Copy out exactly the lines below that run from the one holding "write or think" to the one holding "spending time with", keeping both of those lines and no others.

----- DATA FOR REVIEW -----

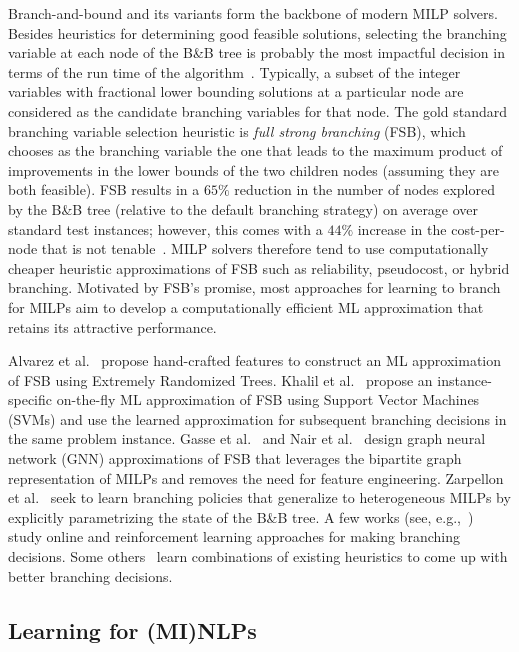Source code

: \documentclass{article}
\begin{document}
Branch-and-bound and its variants form the backbone of modern MILP solvers.
Besides heuristics for determining good feasible solutions, selecting the branching variable at each node of the B\&B tree is probably the most impactful decision in terms of the run time of the algorithm~\cite{achterberg2007constraint}.
Typically, a subset of the integer variables with fractional lower bounding solutions at a particular node are considered as the candidate branching variables for that node.
The gold standard branching variable selection heuristic is {\it full strong branching} (FSB), which chooses as the branching variable the one that leads to the maximum product of improvements in the lower bounds of the two children nodes (assuming they are both feasible).
FSB results in a $65\%$ reduction in the number of nodes explored by the B\&B tree (relative to the default branching strategy) on average over standard test instances; however, this comes with a $44\%$ increase in the cost-per-node that is not tenable~\cite{achterberg2007constraint}.
MILP solvers therefore tend to use computationally cheaper heuristic approximations of FSB such as reliability, pseudocost, or hybrid branching.
Motivated by FSB's promise, most approaches for learning to branch for MILPs aim to develop a computationally efficient ML approximation that retains its attractive performance.


Alvarez et al.\ \cite{alvarez2017machine} propose hand-crafted features to construct an ML approximation of FSB using Extremely Randomized Trees.
Khalil et al.\ \cite{khalil2016learning} propose an instance-specific on-the-fly ML approximation of FSB using Support Vector Machines (SVMs) and use the learned approximation for subsequent branching decisions in the same problem instance.
Gasse et al.\ \cite{gasse2019exact} and Nair et al.\ \cite{nair2020solving} design graph neural network (GNN) approximations of FSB that leverages the bipartite graph representation of MILPs and removes the need for feature engineering.
Zarpellon et al.\ \cite{zarpellon2021parameterizing} seek to learn branching policies that generalize to heterogeneous MILPs by explicitly parametrizing the state of the B\&B tree.
A few works (see, e.g.,~\cite{etheve2020reinforcement,he2014learning}) study online and reinforcement learning approaches for making branching decisions.
Some others~\cite{balcan2018learning,di2016dash} learn combinations of existing heuristics to come up with better branching decisions.




\subsection{Learning for (MI)NLPs}
\label{subsec:learning_minlps}
\end{document}

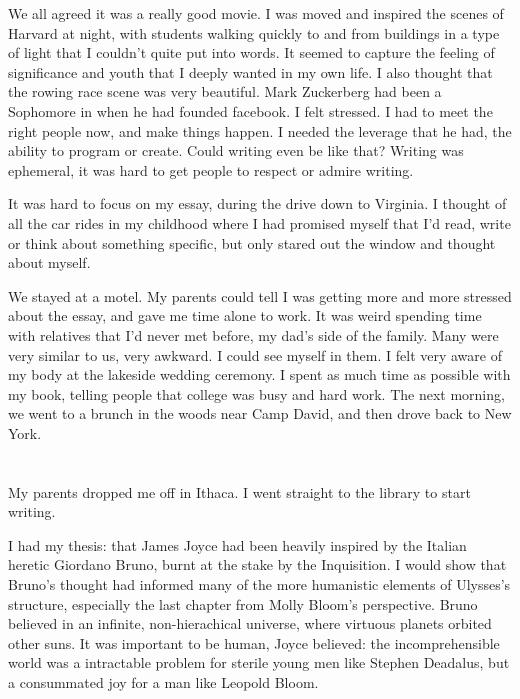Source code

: We all agreed it was a really good movie.  I was moved and inspired the scenes
of Harvard at night, with students walking quickly to and from buildings in a
type of light that I couldn't quite put into words.  It seemed to capture the
feeling of significance and youth that I deeply wanted in my own life.  I also
thought that the rowing race scene was very beautiful.  Mark Zuckerberg had been
a Sophomore in when he had founded facebook.  I felt stressed.  I had to meet
the right people now, and make things happen. I needed the leverage that he had,
the ability to program or create.  Could writing even be like that?  Writing was
ephemeral, it was hard to get people to respect or admire writing.

It was hard to focus on my essay, during the drive down to Virginia.  I thought
of all the car rides in my childhood where I had promised myself that I'd read,
write or think about something specific, but only stared out the window and
thought about myself. 


We stayed at a motel.  My parents could tell I was getting more and more
stressed about the essay, and gave me time alone to work.   It was weird
spending time with relatives that I'd never met before, my dad's side of the
family.  Many were very similar to us, very awkward.  I could see myself in
them.  I felt very aware of my body at the lakeside wedding ceremony.  I spent
as much time as possible with my book, telling people that college was busy and
hard work.  The next morning, we went to a brunch in the woods near Camp David,
and then drove back to New York.

\section{}

My parents dropped me off in Ithaca.  I went straight to the library to start
writing.

I had my thesis: that James Joyce had been heavily inspired by the Italian
heretic Giordano Bruno, burnt at the stake by the Inquisition.  I would show
that Bruno's thought had informed many of the more humanistic elements of
Ulysses's structure, especially the last chapter from Molly Bloom's perspective.
Bruno believed in an infinite, non-hierachical universe, where virtuous planets
orbited other suns.  It was important to be human, Joyce believed: the
incomprehensible world was a intractable problem for sterile young men like
Stephen Deadalus, but a consummated joy for a man like Leopold Bloom.  


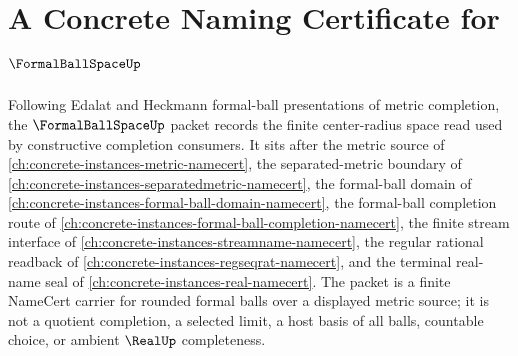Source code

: \chapter{A Concrete Naming Certificate for $\FormalBallSpaceUp$}
\label{ch:concrete-instances-formal-ball-space-namecert}

Following Edalat and Heckmann formal-ball presentations of metric completion, the $\FormalBallSpaceUp$ packet records the finite center-radius space read used by constructive completion consumers. It sits after the metric source of \autoref{ch:concrete-instances-metric-namecert}, the separated-metric boundary of \autoref{ch:concrete-instances-separatedmetric-namecert}, the formal-ball domain of \autoref{ch:concrete-instances-formal-ball-domain-namecert}, the formal-ball completion route of \autoref{ch:concrete-instances-formal-ball-completion-namecert}, the finite stream interface of \autoref{ch:concrete-instances-streamname-namecert}, the regular rational readback of \autoref{ch:concrete-instances-regseqrat-namecert}, and the terminal real-name seal of \autoref{ch:concrete-instances-real-namecert}. The packet is a finite NameCert carrier for rounded formal balls over a displayed metric source; it is not a quotient completion, a selected limit, a host basis of all balls, countable choice, or ambient $\RealUp$ completeness.

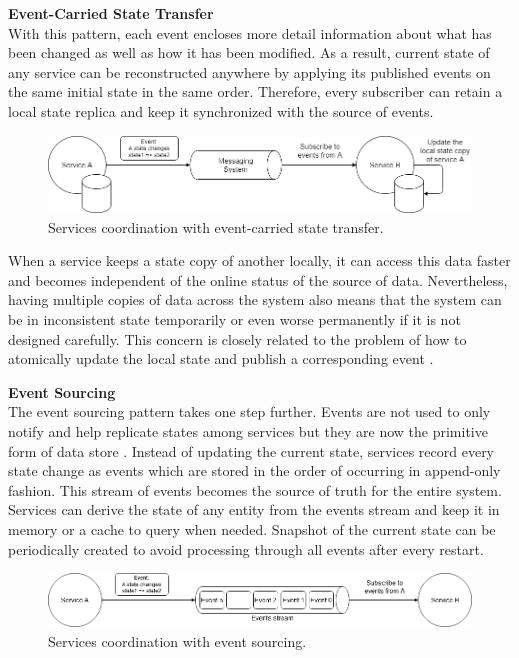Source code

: \textbf{Event-Carried State Transfer}\\
With this pattern, each event encloses more detail information about what has been changed as well as how it has been modified. As a result, current state of any service can be reconstructed anywhere by applying its published events on the same initial state in the same order. Therefore, every subscriber can retain a local state replica and keep it synchronized with the source of events.

\begin{figure}[h]
	\includegraphics[width=\linewidth]{images/eventstatetransfer.png}
	\caption{Services coordination with event-carried state transfer.}
	\label{fig:eventstatetransfer}
\end{figure}

When a service keeps a state copy of another locally, it can access this data faster and becomes independent of the online status of the source of data. Nevertheless, having multiple copies of data across the system also means that the system can be in inconsistent state temporarily or even worse permanently if it is not designed carefully. This concern is closely related to the problem of how to atomically update the local state and publish a corresponding event \cite{eventstatetransferproblem}.

\textbf{Event Sourcing}\\
The event sourcing pattern takes one step further. Events are not used to only notify and help replicate states among services but they are now the primitive form of data store \cite{eventsourcingfowler}. Instead of updating the current state, services record every state change as events which are stored in the order of occurring in append-only fashion. This stream of events becomes the source of truth for the entire system. Services can derive the state of any entity from the events stream and keep it in memory or a cache to query when needed. Snapshot of the current state can be periodically created to avoid processing through all events after every restart.

\begin{figure}[h]
	\includegraphics[width=\linewidth]{images/eventsourcing.png}
	\caption{Services coordination with event sourcing.}
	\label{fig:eventsourcing}
\end{figure}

-----

OUTPUT BELOW
write or think about something specific, but only stared out the window and
thought about myself. 


We stayed at a motel.  My parents could tell I was getting more and more
stressed about the essay, and gave me time alone to work.   It was weird
spending time with relatives that I'd never met before, my dad's side of the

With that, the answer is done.